WHAT IS REQUIRED: Quote the whole listing verbatim.

*****

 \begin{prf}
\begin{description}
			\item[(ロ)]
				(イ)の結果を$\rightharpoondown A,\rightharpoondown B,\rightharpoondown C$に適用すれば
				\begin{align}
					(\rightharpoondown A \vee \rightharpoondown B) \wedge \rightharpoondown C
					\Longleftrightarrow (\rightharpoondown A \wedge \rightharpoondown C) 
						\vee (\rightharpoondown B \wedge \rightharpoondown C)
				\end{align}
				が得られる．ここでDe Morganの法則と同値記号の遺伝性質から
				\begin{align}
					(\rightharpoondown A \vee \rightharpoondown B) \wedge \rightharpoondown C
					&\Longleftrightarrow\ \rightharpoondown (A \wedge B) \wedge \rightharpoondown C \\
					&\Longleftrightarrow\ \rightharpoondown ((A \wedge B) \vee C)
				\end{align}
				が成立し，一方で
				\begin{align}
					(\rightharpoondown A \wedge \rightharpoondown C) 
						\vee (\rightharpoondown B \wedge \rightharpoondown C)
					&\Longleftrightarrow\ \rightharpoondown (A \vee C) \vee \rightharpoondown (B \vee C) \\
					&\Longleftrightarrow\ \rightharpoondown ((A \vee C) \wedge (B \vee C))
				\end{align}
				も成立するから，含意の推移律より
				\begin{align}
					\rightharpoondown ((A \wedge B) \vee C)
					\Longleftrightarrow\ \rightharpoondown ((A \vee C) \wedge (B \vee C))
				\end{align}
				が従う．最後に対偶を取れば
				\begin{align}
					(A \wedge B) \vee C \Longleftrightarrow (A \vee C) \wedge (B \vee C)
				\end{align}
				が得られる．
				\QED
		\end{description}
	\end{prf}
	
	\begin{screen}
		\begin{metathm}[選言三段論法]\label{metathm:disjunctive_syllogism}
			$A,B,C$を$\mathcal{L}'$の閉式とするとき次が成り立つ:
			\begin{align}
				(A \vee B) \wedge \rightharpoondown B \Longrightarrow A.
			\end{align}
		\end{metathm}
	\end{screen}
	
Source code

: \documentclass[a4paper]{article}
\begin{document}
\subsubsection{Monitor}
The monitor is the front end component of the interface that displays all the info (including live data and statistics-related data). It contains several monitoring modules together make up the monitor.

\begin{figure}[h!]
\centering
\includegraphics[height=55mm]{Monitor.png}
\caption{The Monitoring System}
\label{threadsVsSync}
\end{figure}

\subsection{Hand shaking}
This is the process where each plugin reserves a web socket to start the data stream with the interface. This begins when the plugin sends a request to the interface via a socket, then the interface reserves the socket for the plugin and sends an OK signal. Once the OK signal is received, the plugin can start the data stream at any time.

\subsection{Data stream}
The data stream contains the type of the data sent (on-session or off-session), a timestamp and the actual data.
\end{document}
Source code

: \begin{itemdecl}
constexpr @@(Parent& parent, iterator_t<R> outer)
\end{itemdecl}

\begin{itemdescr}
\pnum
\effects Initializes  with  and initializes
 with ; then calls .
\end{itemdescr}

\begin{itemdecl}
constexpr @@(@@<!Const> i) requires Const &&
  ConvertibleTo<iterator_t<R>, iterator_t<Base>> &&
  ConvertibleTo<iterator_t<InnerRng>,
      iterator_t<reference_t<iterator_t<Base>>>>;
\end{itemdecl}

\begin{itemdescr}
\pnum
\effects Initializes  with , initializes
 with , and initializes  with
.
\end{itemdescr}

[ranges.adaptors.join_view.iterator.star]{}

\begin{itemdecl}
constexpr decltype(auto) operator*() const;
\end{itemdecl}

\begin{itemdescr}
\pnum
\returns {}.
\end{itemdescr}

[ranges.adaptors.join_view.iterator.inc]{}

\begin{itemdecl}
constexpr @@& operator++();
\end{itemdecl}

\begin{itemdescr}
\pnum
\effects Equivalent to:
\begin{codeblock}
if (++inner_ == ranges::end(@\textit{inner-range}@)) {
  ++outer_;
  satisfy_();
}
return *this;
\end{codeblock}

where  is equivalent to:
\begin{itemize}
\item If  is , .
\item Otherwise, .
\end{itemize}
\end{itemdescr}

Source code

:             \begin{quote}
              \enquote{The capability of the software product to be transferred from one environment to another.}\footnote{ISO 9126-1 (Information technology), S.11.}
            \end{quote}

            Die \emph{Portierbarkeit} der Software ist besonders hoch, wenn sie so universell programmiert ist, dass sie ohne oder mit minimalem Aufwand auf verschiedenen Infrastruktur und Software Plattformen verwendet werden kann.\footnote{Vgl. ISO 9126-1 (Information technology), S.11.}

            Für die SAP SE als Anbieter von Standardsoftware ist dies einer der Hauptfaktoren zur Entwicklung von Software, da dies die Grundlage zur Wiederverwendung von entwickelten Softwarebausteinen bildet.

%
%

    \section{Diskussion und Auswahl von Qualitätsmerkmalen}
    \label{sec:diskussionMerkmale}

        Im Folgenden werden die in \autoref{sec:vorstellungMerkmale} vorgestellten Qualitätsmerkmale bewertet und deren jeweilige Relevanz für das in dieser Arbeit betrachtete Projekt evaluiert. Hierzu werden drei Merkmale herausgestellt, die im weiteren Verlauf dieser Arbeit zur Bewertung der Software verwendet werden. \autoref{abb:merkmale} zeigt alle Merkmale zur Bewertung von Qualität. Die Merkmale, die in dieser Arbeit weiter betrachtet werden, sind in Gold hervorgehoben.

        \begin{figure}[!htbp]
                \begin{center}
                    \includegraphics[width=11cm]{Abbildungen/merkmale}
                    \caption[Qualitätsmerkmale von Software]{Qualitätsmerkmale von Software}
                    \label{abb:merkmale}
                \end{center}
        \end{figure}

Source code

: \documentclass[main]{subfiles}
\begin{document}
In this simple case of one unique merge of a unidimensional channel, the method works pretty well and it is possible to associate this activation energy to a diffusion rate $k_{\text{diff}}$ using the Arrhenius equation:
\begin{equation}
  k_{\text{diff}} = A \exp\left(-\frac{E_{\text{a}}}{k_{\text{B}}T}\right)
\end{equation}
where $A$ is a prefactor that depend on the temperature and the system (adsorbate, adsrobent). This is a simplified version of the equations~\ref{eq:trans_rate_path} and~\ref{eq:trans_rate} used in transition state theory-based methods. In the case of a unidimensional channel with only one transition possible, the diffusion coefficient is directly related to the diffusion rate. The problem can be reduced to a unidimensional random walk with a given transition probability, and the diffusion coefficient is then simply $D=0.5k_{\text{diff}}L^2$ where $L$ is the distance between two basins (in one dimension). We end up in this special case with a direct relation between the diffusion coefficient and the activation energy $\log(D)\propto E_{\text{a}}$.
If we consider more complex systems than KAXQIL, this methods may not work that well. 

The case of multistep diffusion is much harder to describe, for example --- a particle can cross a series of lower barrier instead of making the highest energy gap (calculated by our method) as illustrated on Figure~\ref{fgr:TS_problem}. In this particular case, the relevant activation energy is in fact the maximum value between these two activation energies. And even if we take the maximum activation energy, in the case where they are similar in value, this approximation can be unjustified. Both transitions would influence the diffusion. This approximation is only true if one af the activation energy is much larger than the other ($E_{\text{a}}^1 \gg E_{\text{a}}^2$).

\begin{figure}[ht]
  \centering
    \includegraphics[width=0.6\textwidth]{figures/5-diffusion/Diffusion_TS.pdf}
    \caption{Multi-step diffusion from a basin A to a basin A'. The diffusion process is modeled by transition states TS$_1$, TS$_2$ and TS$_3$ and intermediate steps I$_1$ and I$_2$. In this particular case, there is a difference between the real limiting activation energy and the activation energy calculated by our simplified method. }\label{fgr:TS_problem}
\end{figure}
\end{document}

*****

TASK RESULT:
 \begin{prf}
\begin{description}
			\item[(ロ)]
				(イ)の結果を$\rightharpoondown A,\rightharpoondown B,\rightharpoondown C$に適用すれば
				\begin{align}
					(\rightharpoondown A \vee \rightharpoondown B) \wedge \rightharpoondown C
					\Longleftrightarrow (\rightharpoondown A \wedge \rightharpoondown C) 
						\vee (\rightharpoondown B \wedge \rightharpoondown C)
				\end{align}
				が得られる．ここでDe Morganの法則と同値記号の遺伝性質から
				\begin{align}
					(\rightharpoondown A \vee \rightharpoondown B) \wedge \rightharpoondown C
					&\Longleftrightarrow\ \rightharpoondown (A \wedge B) \wedge \rightharpoondown C \\
					&\Longleftrightarrow\ \rightharpoondown ((A \wedge B) \vee C)
				\end{align}
				が成立し，一方で
				\begin{align}
					(\rightharpoondown A \wedge \rightharpoondown C) 
						\vee (\rightharpoondown B \wedge \rightharpoondown C)
					&\Longleftrightarrow\ \rightharpoondown (A \vee C) \vee \rightharpoondown (B \vee C) \\
					&\Longleftrightarrow\ \rightharpoondown ((A \vee C) \wedge (B \vee C))
				\end{align}
				も成立するから，含意の推移律より
				\begin{align}
					\rightharpoondown ((A \wedge B) \vee C)
					\Longleftrightarrow\ \rightharpoondown ((A \vee C) \wedge (B \vee C))
				\end{align}
				が従う．最後に対偶を取れば
				\begin{align}
					(A \wedge B) \vee C \Longleftrightarrow (A \vee C) \wedge (B \vee C)
				\end{align}
				が得られる．
				\QED
		\end{description}
	\end{prf}
	
	\begin{screen}
		\begin{metathm}[選言三段論法]\label{metathm:disjunctive_syllogism}
			$A,B,C$を$\mathcal{L}'$の閉式とするとき次が成り立つ:
			\begin{align}
				(A \vee B) \wedge \rightharpoondown B \Longrightarrow A.
			\end{align}
		\end{metathm}
	\end{screen}
	
Source code

: \documentclass[a4paper]{article}
\begin{document}
\subsubsection{Monitor}
The monitor is the front end component of the interface that displays all the info (including live data and statistics-related data). It contains several monitoring modules together make up the monitor.

\begin{figure}[h!]
\centering
\includegraphics[height=55mm]{Monitor.png}
\caption{The Monitoring System}
\label{threadsVsSync}
\end{figure}

\subsection{Hand shaking}
This is the process where each plugin reserves a web socket to start the data stream with the interface. This begins when the plugin sends a request to the interface via a socket, then the interface reserves the socket for the plugin and sends an OK signal. Once the OK signal is received, the plugin can start the data stream at any time.

\subsection{Data stream}
The data stream contains the type of the data sent (on-session or off-session), a timestamp and the actual data.
\end{document}
Source code

: \begin{itemdecl}
constexpr @@(Parent& parent, iterator_t<R> outer)
\end{itemdecl}

\begin{itemdescr}
\pnum
\effects Initializes  with  and initializes
 with ; then calls .
\end{itemdescr}

\begin{itemdecl}
constexpr @@(@@<!Const> i) requires Const &&
  ConvertibleTo<iterator_t<R>, iterator_t<Base>> &&
  ConvertibleTo<iterator_t<InnerRng>,
      iterator_t<reference_t<iterator_t<Base>>>>;
\end{itemdecl}

\begin{itemdescr}
\pnum
\effects Initializes  with , initializes
 with , and initializes  with
.
\end{itemdescr}

[ranges.adaptors.join_view.iterator.star]{}

\begin{itemdecl}
constexpr decltype(auto) operator*() const;
\end{itemdecl}

\begin{itemdescr}
\pnum
\returns {}.
\end{itemdescr}

[ranges.adaptors.join_view.iterator.inc]{}

\begin{itemdecl}
constexpr @@& operator++();
\end{itemdecl}

\begin{itemdescr}
\pnum
\effects Equivalent to:
\begin{codeblock}
if (++inner_ == ranges::end(@\textit{inner-range}@)) {
  ++outer_;
  satisfy_();
}
return *this;
\end{codeblock}

where  is equivalent to:
\begin{itemize}
\item If  is , .
\item Otherwise, .
\end{itemize}
\end{itemdescr}

Source code

:             \begin{quote}
              \enquote{The capability of the software product to be transferred from one environment to another.}\footnote{ISO 9126-1 (Information technology), S.11.}
            \end{quote}

            Die \emph{Portierbarkeit} der Software ist besonders hoch, wenn sie so universell programmiert ist, dass sie ohne oder mit minimalem Aufwand auf verschiedenen Infrastruktur und Software Plattformen verwendet werden kann.\footnote{Vgl. ISO 9126-1 (Information technology), S.11.}

            Für die SAP SE als Anbieter von Standardsoftware ist dies einer der Hauptfaktoren zur Entwicklung von Software, da dies die Grundlage zur Wiederverwendung von entwickelten Softwarebausteinen bildet.

%
%

    \section{Diskussion und Auswahl von Qualitätsmerkmalen}
    \label{sec:diskussionMerkmale}

        Im Folgenden werden die in \autoref{sec:vorstellungMerkmale} vorgestellten Qualitätsmerkmale bewertet und deren jeweilige Relevanz für das in dieser Arbeit betrachtete Projekt evaluiert. Hierzu werden drei Merkmale herausgestellt, die im weiteren Verlauf dieser Arbeit zur Bewertung der Software verwendet werden. \autoref{abb:merkmale} zeigt alle Merkmale zur Bewertung von Qualität. Die Merkmale, die in dieser Arbeit weiter betrachtet werden, sind in Gold hervorgehoben.

        \begin{figure}[!htbp]
                \begin{center}
                    \includegraphics[width=11cm]{Abbildungen/merkmale}
                    \caption[Qualitätsmerkmale von Software]{Qualitätsmerkmale von Software}
                    \label{abb:merkmale}
                \end{center}
        \end{figure}

Source code

: \documentclass[main]{subfiles}
\begin{document}
In this simple case of one unique merge of a unidimensional channel, the method works pretty well and it is possible to associate this activation energy to a diffusion rate $k_{\text{diff}}$ using the Arrhenius equation:
\begin{equation}
  k_{\text{diff}} = A \exp\left(-\frac{E_{\text{a}}}{k_{\text{B}}T}\right)
\end{equation}
where $A$ is a prefactor that depend on the temperature and the system (adsorbate, adsrobent). This is a simplified version of the equations~\ref{eq:trans_rate_path} and~\ref{eq:trans_rate} used in transition state theory-based methods. In the case of a unidimensional channel with only one transition possible, the diffusion coefficient is directly related to the diffusion rate. The problem can be reduced to a unidimensional random walk with a given transition probability, and the diffusion coefficient is then simply $D=0.5k_{\text{diff}}L^2$ where $L$ is the distance between two basins (in one dimension). We end up in this special case with a direct relation between the diffusion coefficient and the activation energy $\log(D)\propto E_{\text{a}}$.
If we consider more complex systems than KAXQIL, this methods may not work that well. 

The case of multistep diffusion is much harder to describe, for example --- a particle can cross a series of lower barrier instead of making the highest energy gap (calculated by our method) as illustrated on Figure~\ref{fgr:TS_problem}. In this particular case, the relevant activation energy is in fact the maximum value between these two activation energies. And even if we take the maximum activation energy, in the case where they are similar in value, this approximation can be unjustified. Both transitions would influence the diffusion. This approximation is only true if one af the activation energy is much larger than the other ($E_{\text{a}}^1 \gg E_{\text{a}}^2$).

\begin{figure}[ht]
  \centering
    \includegraphics[width=0.6\textwidth]{figures/5-diffusion/Diffusion_TS.pdf}
    \caption{Multi-step diffusion from a basin A to a basin A'. The diffusion process is modeled by transition states TS$_1$, TS$_2$ and TS$_3$ and intermediate steps I$_1$ and I$_2$. In this particular case, there is a difference between the real limiting activation energy and the activation energy calculated by our simplified method. }\label{fgr:TS_problem}
\end{figure}
\end{document}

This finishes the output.